Stored items:

▬▬▬▬▬▬

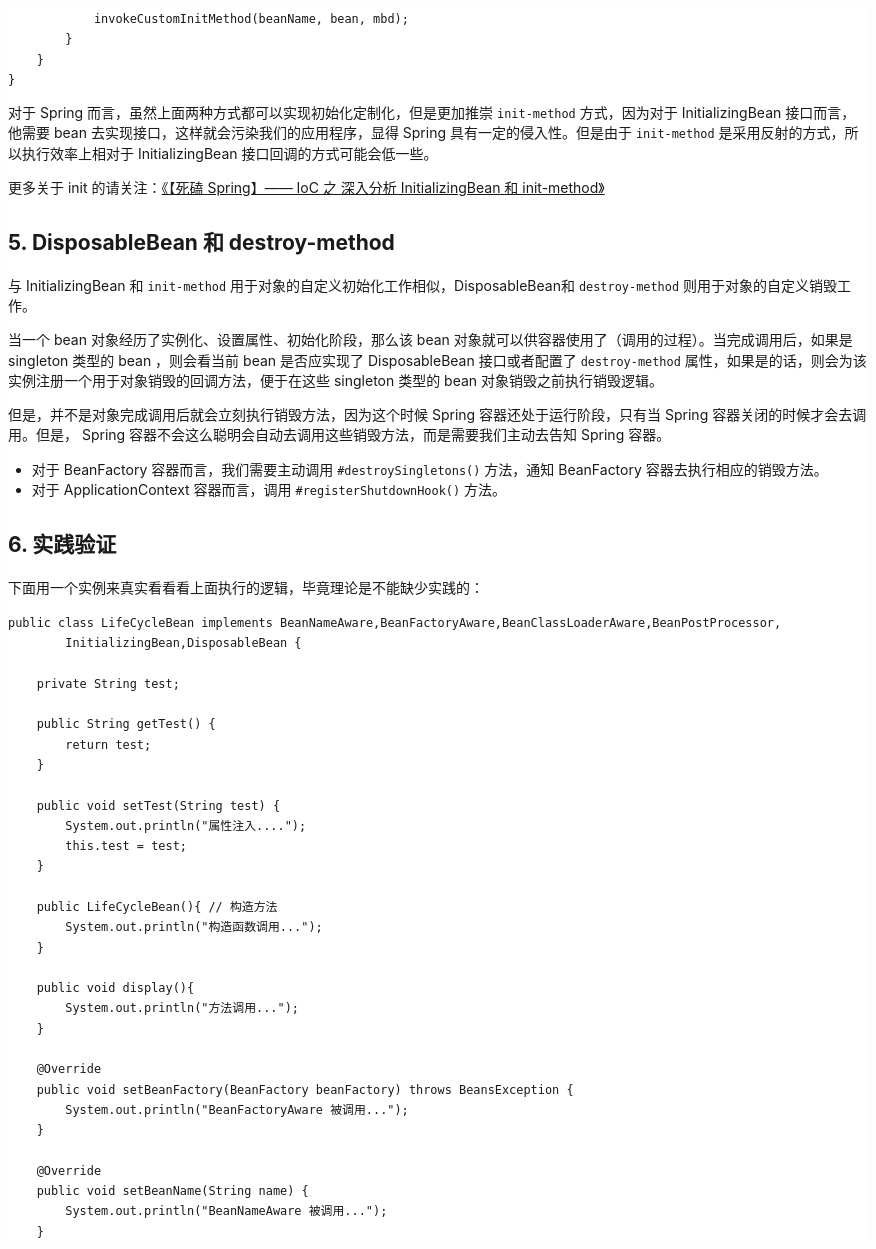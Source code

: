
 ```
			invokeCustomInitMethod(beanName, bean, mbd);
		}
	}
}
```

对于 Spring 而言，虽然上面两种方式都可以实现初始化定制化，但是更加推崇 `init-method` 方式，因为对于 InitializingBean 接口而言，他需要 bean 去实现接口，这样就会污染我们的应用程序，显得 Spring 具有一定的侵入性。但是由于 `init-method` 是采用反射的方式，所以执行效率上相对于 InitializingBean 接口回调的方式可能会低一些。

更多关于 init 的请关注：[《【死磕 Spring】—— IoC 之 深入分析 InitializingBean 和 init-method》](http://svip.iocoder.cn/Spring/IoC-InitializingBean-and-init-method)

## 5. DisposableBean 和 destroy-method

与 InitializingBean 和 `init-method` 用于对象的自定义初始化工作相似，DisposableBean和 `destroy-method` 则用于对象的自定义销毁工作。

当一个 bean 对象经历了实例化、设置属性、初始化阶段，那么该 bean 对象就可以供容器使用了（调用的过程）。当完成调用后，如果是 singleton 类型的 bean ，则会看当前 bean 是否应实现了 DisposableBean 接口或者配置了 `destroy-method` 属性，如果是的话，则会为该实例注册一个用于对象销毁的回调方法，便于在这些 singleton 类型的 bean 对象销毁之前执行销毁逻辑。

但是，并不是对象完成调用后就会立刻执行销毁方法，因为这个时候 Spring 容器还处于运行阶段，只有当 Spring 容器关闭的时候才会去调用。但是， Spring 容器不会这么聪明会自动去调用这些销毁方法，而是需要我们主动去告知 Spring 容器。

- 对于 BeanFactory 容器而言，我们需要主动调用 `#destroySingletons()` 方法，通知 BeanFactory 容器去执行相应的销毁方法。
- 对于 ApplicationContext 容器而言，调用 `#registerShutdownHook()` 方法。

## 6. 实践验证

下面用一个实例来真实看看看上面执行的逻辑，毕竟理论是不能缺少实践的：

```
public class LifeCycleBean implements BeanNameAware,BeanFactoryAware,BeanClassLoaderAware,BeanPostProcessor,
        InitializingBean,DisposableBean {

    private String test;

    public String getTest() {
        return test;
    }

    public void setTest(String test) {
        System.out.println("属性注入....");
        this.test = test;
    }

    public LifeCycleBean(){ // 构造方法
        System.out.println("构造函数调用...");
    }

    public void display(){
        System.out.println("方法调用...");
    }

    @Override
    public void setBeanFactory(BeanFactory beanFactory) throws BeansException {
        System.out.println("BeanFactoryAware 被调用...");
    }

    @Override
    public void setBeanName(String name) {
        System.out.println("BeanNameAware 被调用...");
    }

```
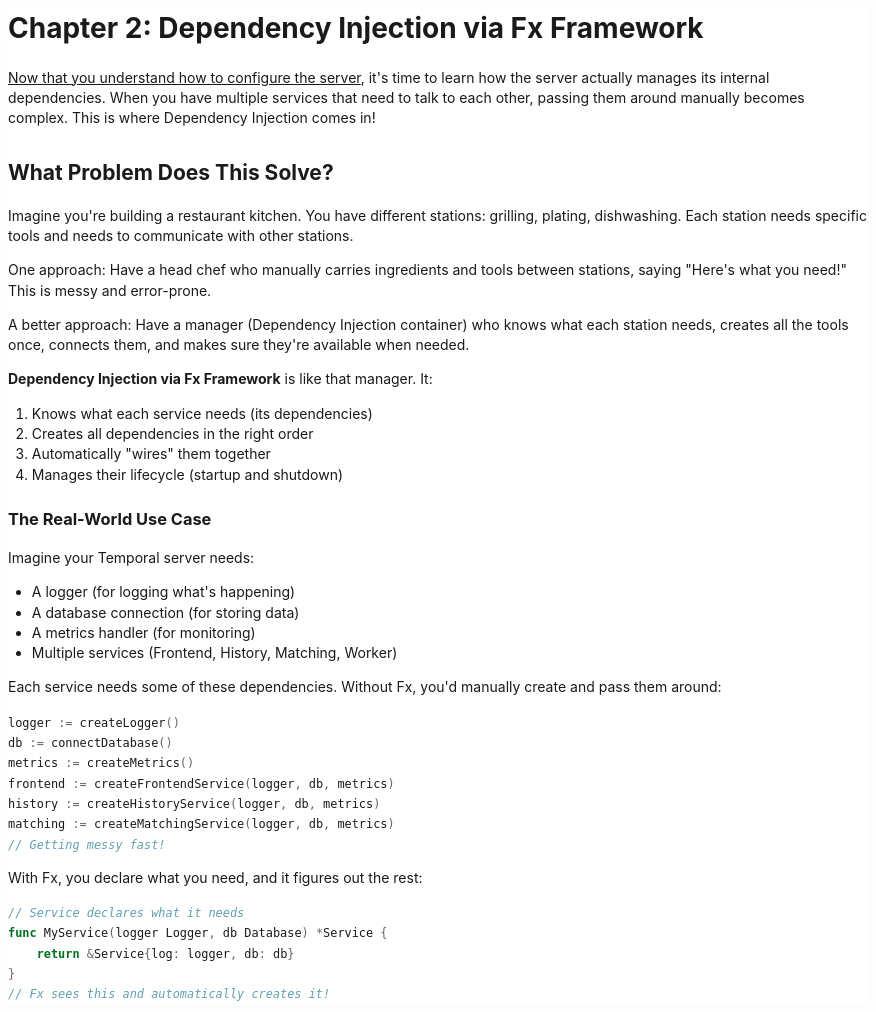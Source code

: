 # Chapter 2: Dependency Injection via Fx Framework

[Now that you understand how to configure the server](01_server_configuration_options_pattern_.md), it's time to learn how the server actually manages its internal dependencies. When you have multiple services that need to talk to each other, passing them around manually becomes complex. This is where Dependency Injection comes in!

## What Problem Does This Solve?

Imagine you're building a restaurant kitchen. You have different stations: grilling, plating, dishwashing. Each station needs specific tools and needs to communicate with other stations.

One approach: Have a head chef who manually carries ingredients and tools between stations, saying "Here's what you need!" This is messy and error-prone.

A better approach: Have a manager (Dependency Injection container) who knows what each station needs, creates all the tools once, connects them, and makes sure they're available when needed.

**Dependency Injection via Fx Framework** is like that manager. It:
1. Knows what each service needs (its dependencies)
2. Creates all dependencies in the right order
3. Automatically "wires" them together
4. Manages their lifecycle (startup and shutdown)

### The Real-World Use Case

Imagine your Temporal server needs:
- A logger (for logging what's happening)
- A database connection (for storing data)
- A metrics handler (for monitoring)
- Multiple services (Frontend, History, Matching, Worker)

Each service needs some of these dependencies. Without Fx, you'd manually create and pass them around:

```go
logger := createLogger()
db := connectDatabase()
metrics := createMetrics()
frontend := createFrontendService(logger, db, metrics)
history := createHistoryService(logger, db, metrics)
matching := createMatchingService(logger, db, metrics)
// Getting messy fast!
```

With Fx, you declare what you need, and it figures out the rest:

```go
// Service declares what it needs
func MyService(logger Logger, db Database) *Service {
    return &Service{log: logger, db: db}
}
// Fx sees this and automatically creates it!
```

▬▬▬▬▬▬

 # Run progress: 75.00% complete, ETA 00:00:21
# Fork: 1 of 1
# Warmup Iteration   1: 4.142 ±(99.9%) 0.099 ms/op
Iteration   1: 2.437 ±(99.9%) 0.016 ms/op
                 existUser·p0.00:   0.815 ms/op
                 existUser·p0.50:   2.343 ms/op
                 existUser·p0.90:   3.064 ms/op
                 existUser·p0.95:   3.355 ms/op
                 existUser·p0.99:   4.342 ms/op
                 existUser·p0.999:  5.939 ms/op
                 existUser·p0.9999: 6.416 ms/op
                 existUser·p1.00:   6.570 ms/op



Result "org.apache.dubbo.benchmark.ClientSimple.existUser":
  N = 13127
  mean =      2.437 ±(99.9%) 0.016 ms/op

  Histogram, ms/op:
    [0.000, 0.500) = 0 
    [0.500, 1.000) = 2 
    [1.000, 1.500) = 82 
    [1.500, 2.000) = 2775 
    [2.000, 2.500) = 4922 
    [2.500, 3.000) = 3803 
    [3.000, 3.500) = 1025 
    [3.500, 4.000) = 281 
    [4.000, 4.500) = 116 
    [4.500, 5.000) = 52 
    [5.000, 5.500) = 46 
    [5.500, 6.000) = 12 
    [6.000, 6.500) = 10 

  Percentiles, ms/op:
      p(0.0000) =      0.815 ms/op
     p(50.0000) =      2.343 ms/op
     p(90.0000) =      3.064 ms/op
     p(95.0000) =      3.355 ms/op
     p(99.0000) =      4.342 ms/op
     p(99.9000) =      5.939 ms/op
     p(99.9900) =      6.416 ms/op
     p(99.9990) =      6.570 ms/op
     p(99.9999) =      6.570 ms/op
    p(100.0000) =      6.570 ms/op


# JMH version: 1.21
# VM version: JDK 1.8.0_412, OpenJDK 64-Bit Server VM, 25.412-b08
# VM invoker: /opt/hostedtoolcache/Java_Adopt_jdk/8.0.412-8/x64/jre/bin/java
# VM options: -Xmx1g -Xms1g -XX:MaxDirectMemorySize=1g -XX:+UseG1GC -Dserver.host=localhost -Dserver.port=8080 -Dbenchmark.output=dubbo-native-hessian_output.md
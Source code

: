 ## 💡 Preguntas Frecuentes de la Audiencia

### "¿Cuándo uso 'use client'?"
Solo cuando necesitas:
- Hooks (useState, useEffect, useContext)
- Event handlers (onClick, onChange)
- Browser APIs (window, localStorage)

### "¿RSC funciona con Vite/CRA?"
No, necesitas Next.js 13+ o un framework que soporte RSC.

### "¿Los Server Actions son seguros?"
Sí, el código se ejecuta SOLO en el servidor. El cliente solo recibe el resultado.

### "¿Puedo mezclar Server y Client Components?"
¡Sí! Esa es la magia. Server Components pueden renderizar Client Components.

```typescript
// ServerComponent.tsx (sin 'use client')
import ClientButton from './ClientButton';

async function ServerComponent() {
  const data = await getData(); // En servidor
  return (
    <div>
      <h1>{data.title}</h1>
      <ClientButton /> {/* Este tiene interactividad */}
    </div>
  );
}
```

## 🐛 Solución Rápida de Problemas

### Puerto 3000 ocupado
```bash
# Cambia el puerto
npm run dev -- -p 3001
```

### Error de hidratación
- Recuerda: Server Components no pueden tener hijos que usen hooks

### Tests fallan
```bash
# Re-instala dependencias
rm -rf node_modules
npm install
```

▬▬▬▬▬▬

Task instructions → Your answer should be each line from the entries that includes the string "System".

Task output →
        System.out.println("属性注入....");
        System.out.println("构造函数调用...");
        System.out.println("方法调用...");
        System.out.println("BeanFactoryAware 被调用...");
        System.out.println("BeanNameAware 被调用...");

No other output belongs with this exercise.